Según Gerardo Pisarello, el Tratado de Maastricht impuso severos criterios de convergencia económica que «eran un acicate para la reducción del gasto social y la contención de los salarios, a la vez que un aliciente, como se demostraría luego, para la especulación financiera».

Las consecuencias de esta ofensiva se viven en la actualidad en su mayor crudeza. «La socialdemocracia no ha querido ni ha sabido oponerse al capitalismo globalizado. Es más, en muchos casos lo ha impulsado con entusiasmo, cavando así su propia tumba. Esto explica la migración de mucha gente de izquierdas, sobre todo jóvenes, a la abstención o a otras fuerzas políticas. Y también la aparición de un peligroso populismo de extrema derecha», sostiene Pisarello.

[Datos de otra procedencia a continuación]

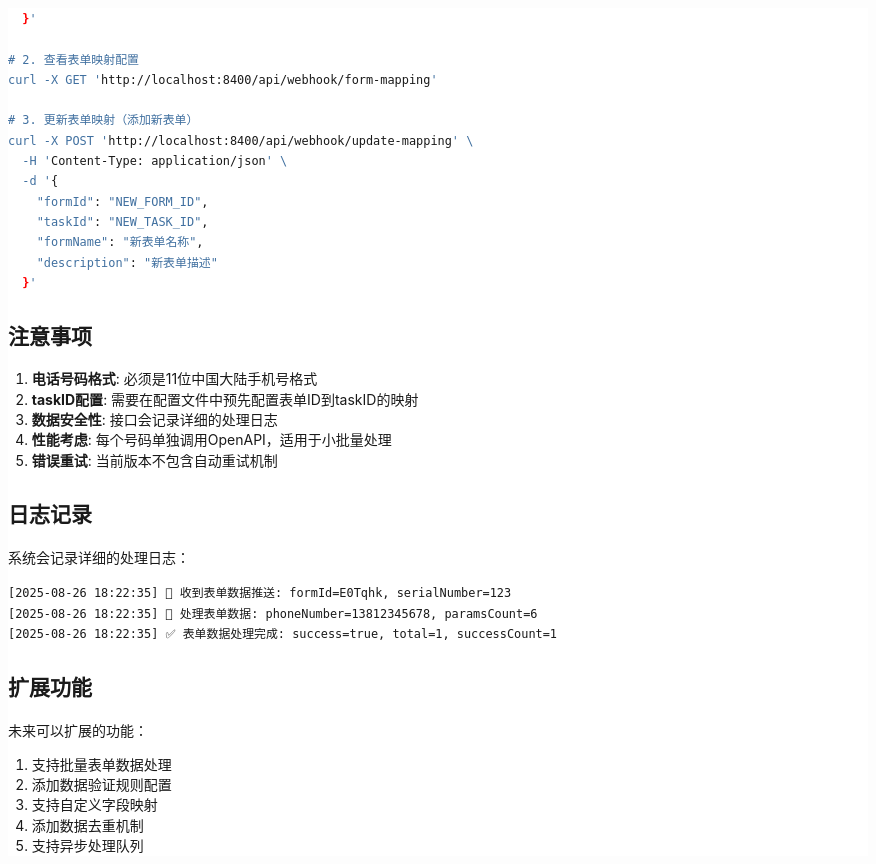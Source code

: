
 ```bash
  }'

# 2. 查看表单映射配置
curl -X GET 'http://localhost:8400/api/webhook/form-mapping'

# 3. 更新表单映射（添加新表单）
curl -X POST 'http://localhost:8400/api/webhook/update-mapping' \
  -H 'Content-Type: application/json' \
  -d '{
    "formId": "NEW_FORM_ID",
    "taskId": "NEW_TASK_ID",
    "formName": "新表单名称",
    "description": "新表单描述"
  }'
```

## 注意事项

1. **电话号码格式**: 必须是11位中国大陆手机号格式
2. **taskID配置**: 需要在配置文件中预先配置表单ID到taskID的映射
3. **数据安全性**: 接口会记录详细的处理日志
4. **性能考虑**: 每个号码单独调用OpenAPI，适用于小批量处理
5. **错误重试**: 当前版本不包含自动重试机制

## 日志记录

系统会记录详细的处理日志：

```
[2025-08-26 18:22:35] 📝 收到表单数据推送: formId=E0Tqhk, serialNumber=123
[2025-08-26 18:22:35] 🔄 处理表单数据: phoneNumber=13812345678, paramsCount=6
[2025-08-26 18:22:35] ✅ 表单数据处理完成: success=true, total=1, successCount=1
```

## 扩展功能

未来可以扩展的功能：
1. 支持批量表单数据处理
2. 添加数据验证规则配置
3. 支持自定义字段映射
4. 添加数据去重机制
5. 支持异步处理队列
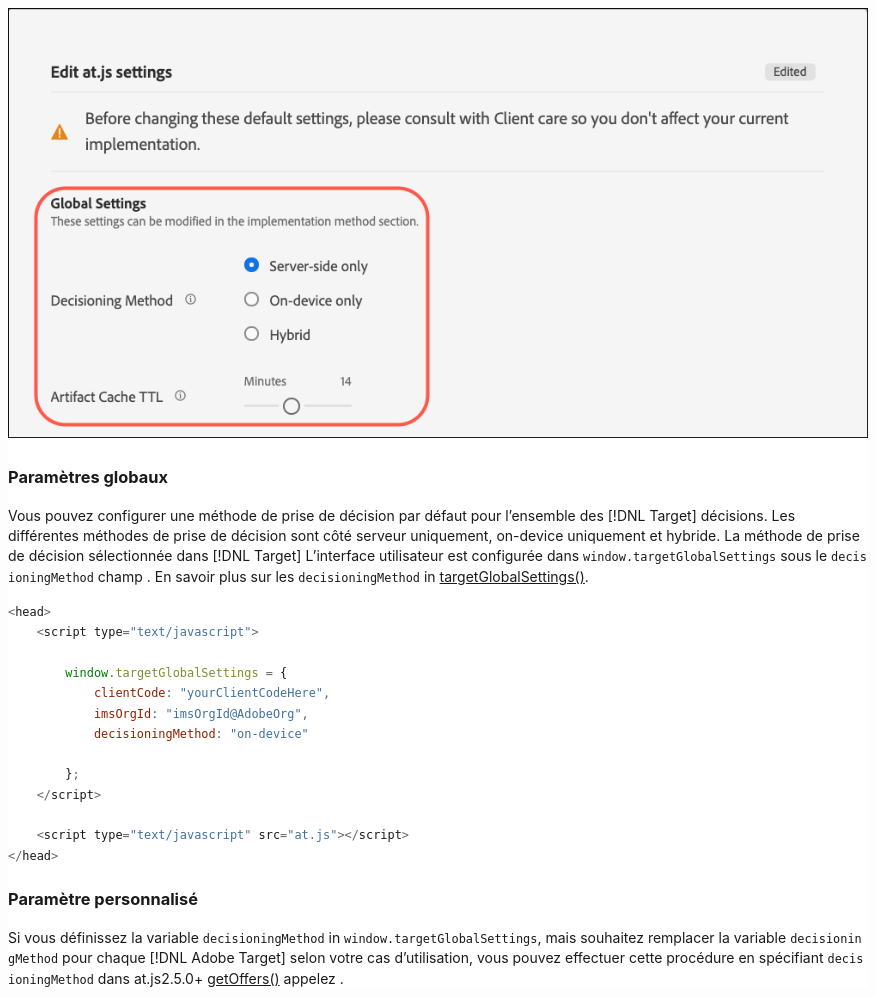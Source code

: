    ![Modification du panneau des paramètres at.js](assets/global-settings.png)

### Paramètres globaux

Vous pouvez configurer une méthode de prise de décision par défaut pour l’ensemble des [!DNL Target] décisions. Les différentes méthodes de prise de décision sont côté serveur uniquement, on-device uniquement et hybride. La méthode de prise de décision sélectionnée dans [!DNL Target] L’interface utilisateur est configurée dans `window.targetGlobalSettings` sous le `decisioningMethod` champ . En savoir plus sur les `decisioningMethod` in [targetGlobalSettings()](/help/dev/implement/client-side/atjs/atjs-functions/targetglobalsettings.md#decisioningmethod).

```javascript {line-numbers="true"}
<head> 
    <script type="text/javascript">

        window.targetGlobalSettings = { 
            clientCode: "yourClientCodeHere", 
            imsOrgId: "imsOrgId@AdobeOrg", 
            decisioningMethod: "on-device"

        }; 
    </script>

    <script type="text/javascript" src="at.js"></script> 
</head>
```

### Paramètre personnalisé

Si vous définissez la variable `decisioningMethod` in `window.targetGlobalSettings`, mais souhaitez remplacer la variable `decisioningMethod` pour chaque [!DNL Adobe Target] selon votre cas d’utilisation, vous pouvez effectuer cette procédure en spécifiant `decisioningMethod` dans at.js2.5.0+ [getOffers()](/help/dev/implement/client-side/atjs/atjs-functions/adobe-target-getoffers-atjs-2.md) appelez .
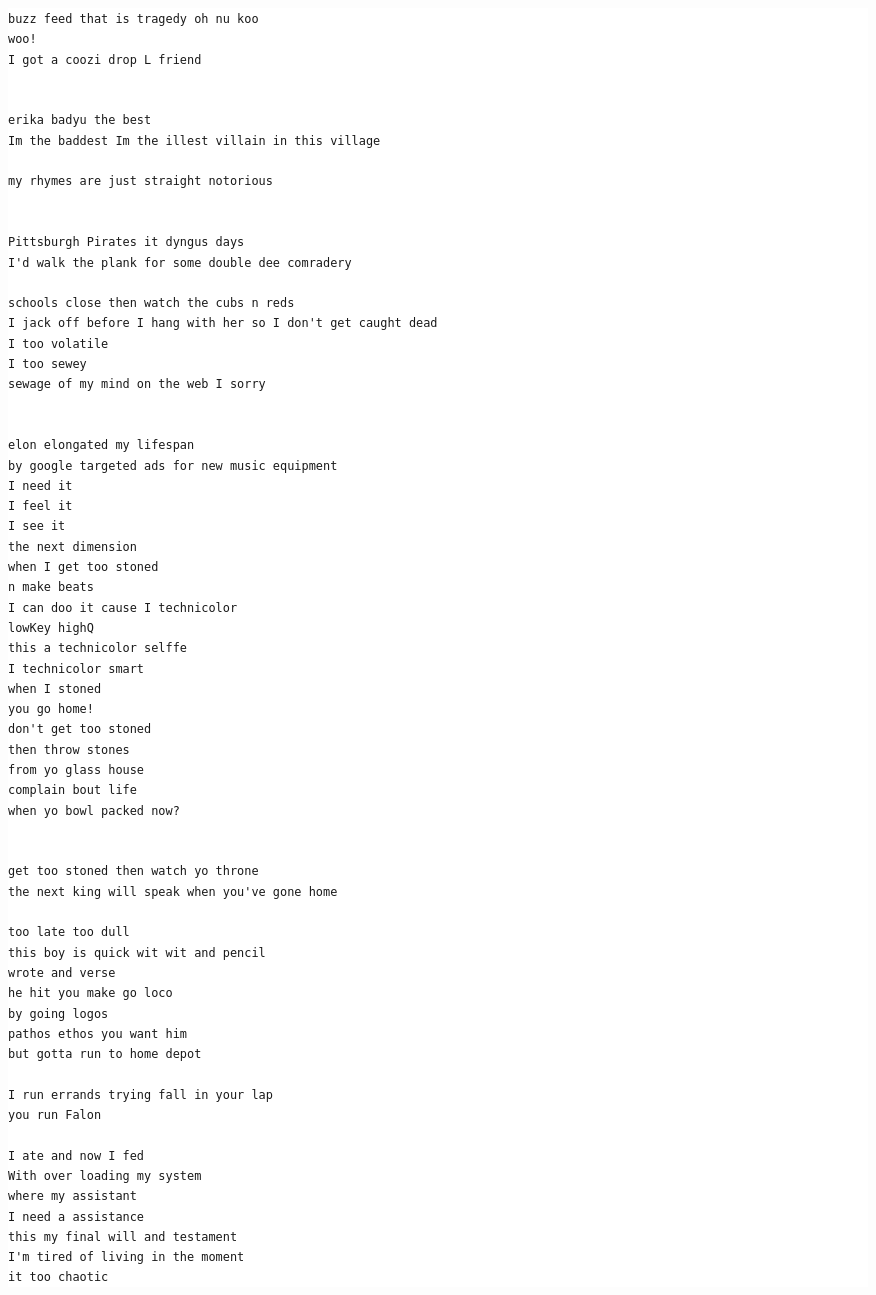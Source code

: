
 ```
buzz feed that is tragedy oh nu koo
woo!
I got a coozi drop L friend


erika badyu the best
Im the baddest Im the illest villain in this village

my rhymes are just straight notorious


Pittsburgh Pirates it dyngus days
I'd walk the plank for some double dee comradery

schools close then watch the cubs n reds
I jack off before I hang with her so I don't get caught dead
I too volatile
I too sewey
sewage of my mind on the web I sorry


elon elongated my lifespan
by google targeted ads for new music equipment
I need it
I feel it
I see it
the next dimension
when I get too stoned
n make beats
I can doo it cause I technicolor  
lowKey highQ
this a technicolor selffe
I technicolor smart
when I stoned
you go home!
don't get too stoned
then throw stones
from yo glass house
complain bout life
when yo bowl packed now?


get too stoned then watch yo throne
the next king will speak when you've gone home

too late too dull
this boy is quick wit wit and pencil
wrote and verse
he hit you make go loco  
by going logos
pathos ethos you want him
but gotta run to home depot

I run errands trying fall in your lap
you run Falon

I ate and now I fed
With over loading my system
where my assistant
I need a assistance
this my final will and testament
I'm tired of living in the moment
it too chaotic
```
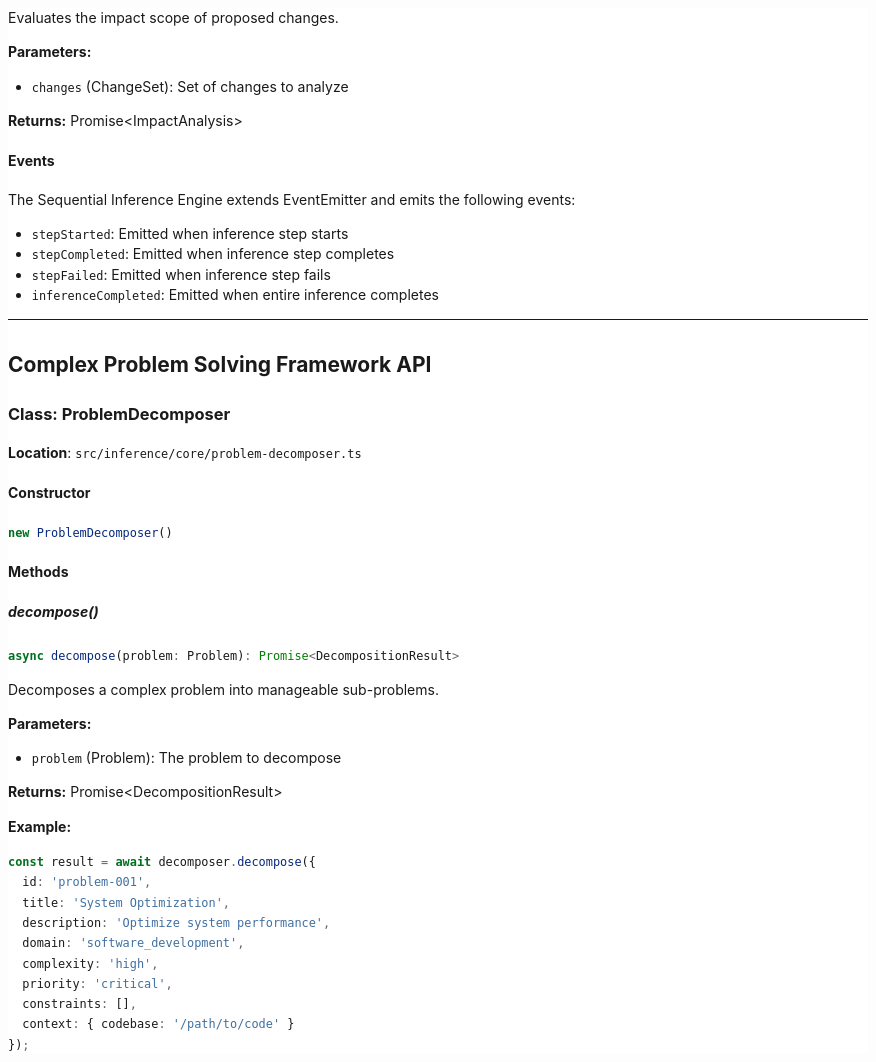 Evaluates the impact scope of proposed changes.

**Parameters:**
- `changes` (ChangeSet): Set of changes to analyze

**Returns:** Promise\<ImpactAnalysis\>

#### Events

The Sequential Inference Engine extends EventEmitter and emits the following events:

- `stepStarted`: Emitted when inference step starts
- `stepCompleted`: Emitted when inference step completes
- `stepFailed`: Emitted when inference step fails
- `inferenceCompleted`: Emitted when entire inference completes

---

## Complex Problem Solving Framework API

### Class: ProblemDecomposer

**Location**: `src/inference/core/problem-decomposer.ts`

#### Constructor

```typescript
new ProblemDecomposer()
```

#### Methods

##### decompose()

```typescript
async decompose(problem: Problem): Promise<DecompositionResult>
```

Decomposes a complex problem into manageable sub-problems.

**Parameters:**
- `problem` (Problem): The problem to decompose

**Returns:** Promise\<DecompositionResult\>

**Example:**
```typescript
const result = await decomposer.decompose({
  id: 'problem-001',
  title: 'System Optimization',
  description: 'Optimize system performance',
  domain: 'software_development',
  complexity: 'high',
  priority: 'critical',
  constraints: [],
  context: { codebase: '/path/to/code' }
});
```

En Un largo termidor, el ensayista también saca a la luz los personajes y las ideas que a la larga han provocado este deterioro democrático de los textos constitucionales. Como por ejemplo el jurista y economista austriaco Friedrich Hayek, autor de The Constitution Of Liberty, el libro que un día enarboló Margaret Thatcher en la Cámara de los Comunes para justificar sus políticas proclamando «esto es en lo que creemos».

Hayek, figura a la que también recurre en sus discursos la popular María Dolores de Cospedal, era discípulo del ultraliberal Von Mises, que alabó la política de Mussolini por su defensa de la propiedad privada. En algunos pasajes de su obra, el austriaco menospreció la Declaración Universal de los Derechos Humanos al estar escrita «en la jerga característica de los dirigentes sindicalistas» y criticó las constituciones sociales al favorecer una «democracia ilimitada».

La contrarrevolución de Hayek, eficazmente conseguida tal y como está demostrando la historia, apuntaba a colocar el «orden espontáneo» del mercado a resguardo de las urnas y combatir la «idea atávica de la justicia distributiva».

Un mundo liberticida

Junto a Hayek y Von Mises, Pisarello recuerda a economistas como James M. Buchanan y Milton Friedman: «Presumen de ilustrados y se reclaman herederos de Kant, Locke o Adam Smith, pero estos pensadores se horrorizarían si oyeran sus soflamas. Algunos neoliberales, de hecho, mantuvieron relaciones con dictaduras claramente liberticidas. Friedman fue el maestro de los economistas de Pinochet. Y Von Mises, un admirador de los fascistas austriacos de los años treinta».

El mejor y más perverso colofón a este proceso lo puso, otra vez, la Dama de hierro. Cuando al final de su mandato le preguntaron por su mayor éxito político, no lo dudó un instante: «Anthony Blair».